Community Feedback Prompts Reversal

TSME vanished, and the internet exploded. Consumers immediately voiced their frustration, arguing that AMD’s silent removal of a long-supported feature felt like an underhanded move that betrayed their trust.

AMD finally broke its silence over the weekend. The company confirmed it's bringing back the feature it calls Memory Guard through a forthcoming firmware update, so users can expect the change to arrive soon and address the growing concerns. But that's it. No other details were shared.

“Regarding certain non-PRO Ryzen 9000-series desktop processors, a BIOS option to enable Memory Guard was previously available but was removed in a recent update,” AMD stated in an email. “Based on valuable community feedback, we will reinstate this option in an upcoming BIOS release in July.”

Unanswered Questions Linger

AMD committed to reinstatement. But it hasn't explained why the memory encryption feature was initially removed, leaving users and observers to speculate about the real reasons behind the company's sudden, unexplained decision. Some critics think it's a push to buy pricier CPUs. Others suggest it's about support challenges or performance trade-offs as chip designs change.

Encrypting and decrypting data in memory always adds some latency. But for gamers,who represent a huge chunk of the 9000-series Ryzen user base,even small performance slowdowns are totally unacceptable. It's plausible that AMD just didn't see this coming. Since many gamers already turned off TSME to boost performance and didn't think they really needed it, the company might have underestimated how much its removal would actually affect everyone.

The Mechanics of Secure Memory

TSME operates by encrypting and decrypting all physical memory automatically as data moves in and out of the processor. It's simple. At each system start, an ephemeral encryption key is created, and that key stays completely inaccessible to software, which really boosts security. And TSME is operating system independent, unlike other secure memory solutions. That makes it straightforward to implement and manage.
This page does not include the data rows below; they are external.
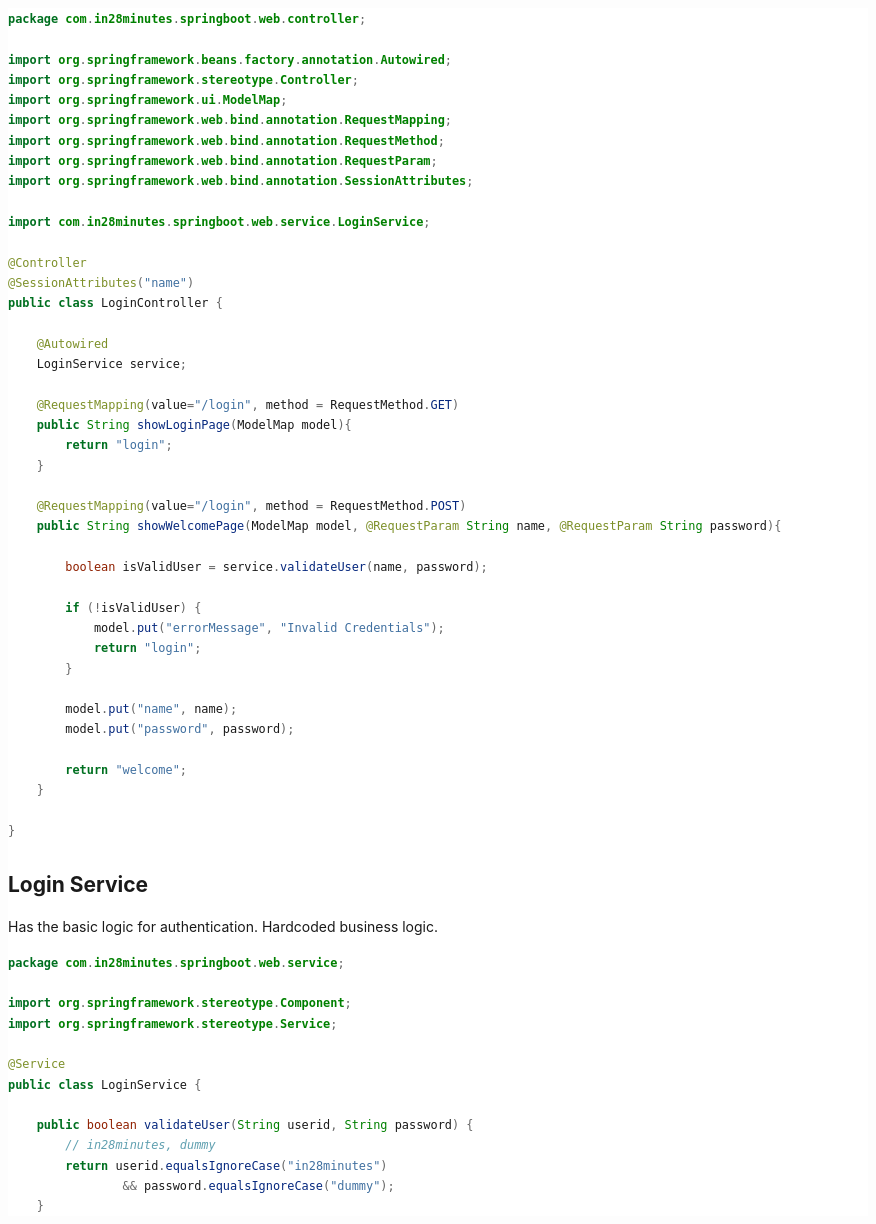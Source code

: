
 ```java
package com.in28minutes.springboot.web.controller;

import org.springframework.beans.factory.annotation.Autowired;
import org.springframework.stereotype.Controller;
import org.springframework.ui.ModelMap;
import org.springframework.web.bind.annotation.RequestMapping;
import org.springframework.web.bind.annotation.RequestMethod;
import org.springframework.web.bind.annotation.RequestParam;
import org.springframework.web.bind.annotation.SessionAttributes;

import com.in28minutes.springboot.web.service.LoginService;

@Controller
@SessionAttributes("name")
public class LoginController {

    @Autowired
    LoginService service;

    @RequestMapping(value="/login", method = RequestMethod.GET)
    public String showLoginPage(ModelMap model){
        return "login";
    }

    @RequestMapping(value="/login", method = RequestMethod.POST)
    public String showWelcomePage(ModelMap model, @RequestParam String name, @RequestParam String password){

        boolean isValidUser = service.validateUser(name, password);

        if (!isValidUser) {
            model.put("errorMessage", "Invalid Credentials");
            return "login";
        }

        model.put("name", name);
        model.put("password", password);

        return "welcome";
    }

}
```

## Login Service

Has the basic logic for authentication. Hardcoded business logic.

```java
package com.in28minutes.springboot.web.service;

import org.springframework.stereotype.Component;
import org.springframework.stereotype.Service;

@Service
public class LoginService {

    public boolean validateUser(String userid, String password) {
        // in28minutes, dummy
        return userid.equalsIgnoreCase("in28minutes")
                && password.equalsIgnoreCase("dummy");
    }

```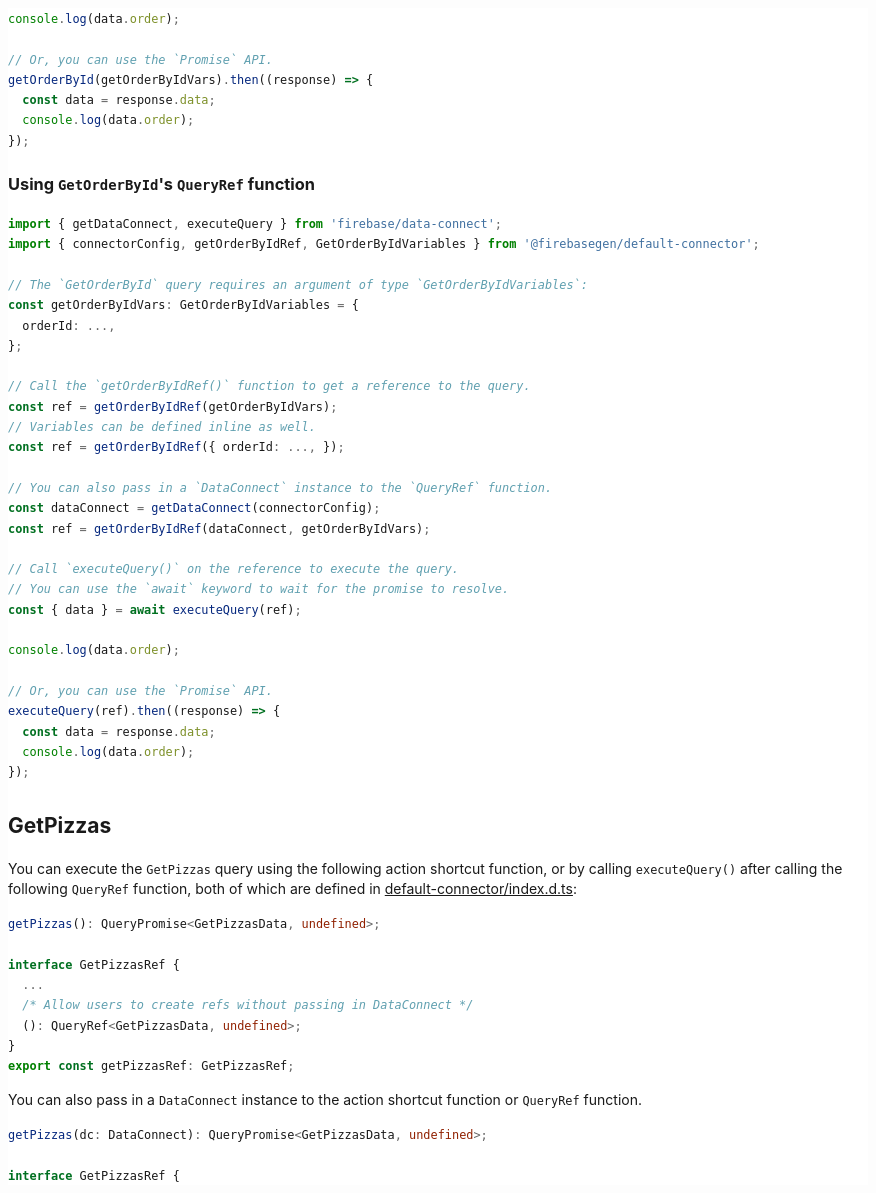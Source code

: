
 ```typescript
console.log(data.order);

// Or, you can use the `Promise` API.
getOrderById(getOrderByIdVars).then((response) => {
  const data = response.data;
  console.log(data.order);
});
```

### Using `GetOrderById`'s `QueryRef` function

```typescript
import { getDataConnect, executeQuery } from 'firebase/data-connect';
import { connectorConfig, getOrderByIdRef, GetOrderByIdVariables } from '@firebasegen/default-connector';

// The `GetOrderById` query requires an argument of type `GetOrderByIdVariables`:
const getOrderByIdVars: GetOrderByIdVariables = {
  orderId: ..., 
};

// Call the `getOrderByIdRef()` function to get a reference to the query.
const ref = getOrderByIdRef(getOrderByIdVars);
// Variables can be defined inline as well.
const ref = getOrderByIdRef({ orderId: ..., });

// You can also pass in a `DataConnect` instance to the `QueryRef` function.
const dataConnect = getDataConnect(connectorConfig);
const ref = getOrderByIdRef(dataConnect, getOrderByIdVars);

// Call `executeQuery()` on the reference to execute the query.
// You can use the `await` keyword to wait for the promise to resolve.
const { data } = await executeQuery(ref);

console.log(data.order);

// Or, you can use the `Promise` API.
executeQuery(ref).then((response) => {
  const data = response.data;
  console.log(data.order);
});
```

## GetPizzas
You can execute the `GetPizzas` query using the following action shortcut function, or by calling `executeQuery()` after calling the following `QueryRef` function, both of which are defined in [default-connector/index.d.ts](./index.d.ts):
```typescript
getPizzas(): QueryPromise<GetPizzasData, undefined>;

interface GetPizzasRef {
  ...
  /* Allow users to create refs without passing in DataConnect */
  (): QueryRef<GetPizzasData, undefined>;
}
export const getPizzasRef: GetPizzasRef;
```
You can also pass in a `DataConnect` instance to the action shortcut function or `QueryRef` function.
```typescript
getPizzas(dc: DataConnect): QueryPromise<GetPizzasData, undefined>;

interface GetPizzasRef {
```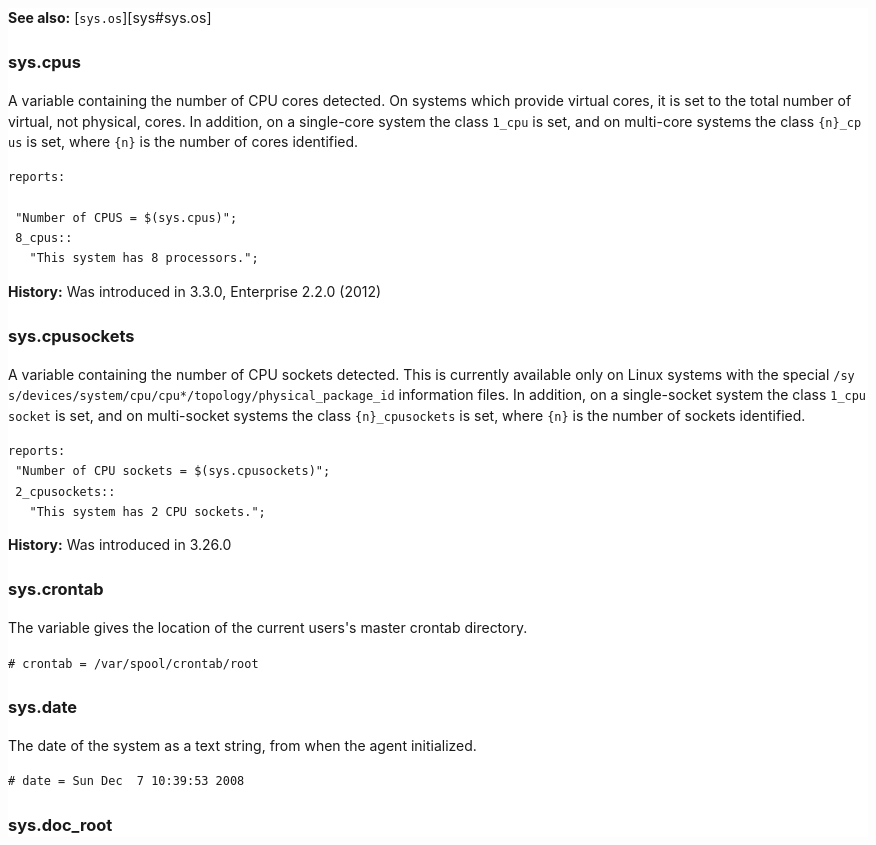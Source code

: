 **See also:** [`sys.os`][sys#sys.os]

### sys.cpus

A variable containing the number of CPU cores detected. On systems which
provide virtual cores, it is set to the total number of virtual, not
physical, cores. In addition, on a single-core system the class `1_cpu`
is set, and on multi-core systems the class `{n}_cpus` is set, where
`{n}` is the number of cores identified.

```cf3
reports:

 "Number of CPUS = $(sys.cpus)";
 8_cpus::
   "This system has 8 processors.";
```

**History:** Was introduced in 3.3.0, Enterprise 2.2.0 (2012)

### sys.cpusockets

A variable containing the number of CPU sockets detected. This is currently
available only on Linux systems with the special
`/sys/devices/system/cpu/cpu*/topology/physical_package_id` information files.
In addition, on a single-socket system the class `1_cpusocket`
is set, and on multi-socket systems the class `{n}_cpusockets` is set, where
`{n}` is the number of sockets identified.

```cf3
reports:
 "Number of CPU sockets = $(sys.cpusockets)";
 2_cpusockets::
   "This system has 2 CPU sockets.";
```

**History:** Was introduced in 3.26.0

### sys.crontab

The variable gives the location of the current users's master crontab
directory.

```cf3
# crontab = /var/spool/crontab/root
```

### sys.date

The date of the system as a text string, from when the agent initialized.

```cf3
# date = Sun Dec  7 10:39:53 2008
```

### sys.doc_root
It's a powerful shield against physical access attacks. But this automatic encryption carries a performance cost that can shift depending on what the processor is working on at any given moment.

• Protects against cold boot attacks and similar physical intrusions.
• Encrypts entire memory contents.
• Ephemeral encryption key created on each system start.
• OS independent for easier enablement.
• Incurs a performance cost depending on tasks.

Some game developers have advised users to disable AMD memory encryption for optimal gaming performance. But it's risky. While disabling security features is generally frowned upon, the argument has been made that for consumer chips the data stored is often not valuable enough to warrant a sophisticated physical attack, so the risk is somewhat lower.

Lessons in Accountability

AMD stayed silent at first. But public demand forced a reversal, highlighting a trend in how major tech companies interact with their user bases. It's a shift from the past. Historically, large corporations were more inclined to openly communicate product changes, admit errors, and outline plans for improvement, but in recent decades, as market power has expanded, perceived accountability has often diminished, and we've seen silence become the default response.

AMD deserves credit. Despite the ongoing opacity about why they removed the memory encryption feature in the first place, the company has shown a real willingness to listen to its customers by restoring it. But the initial removal and the long silence before this decision did erode some user trust. For consumers, the ability to choose whether to enable this security feature on their Ryzen chips is an important capability, and AMD will soon give that control back.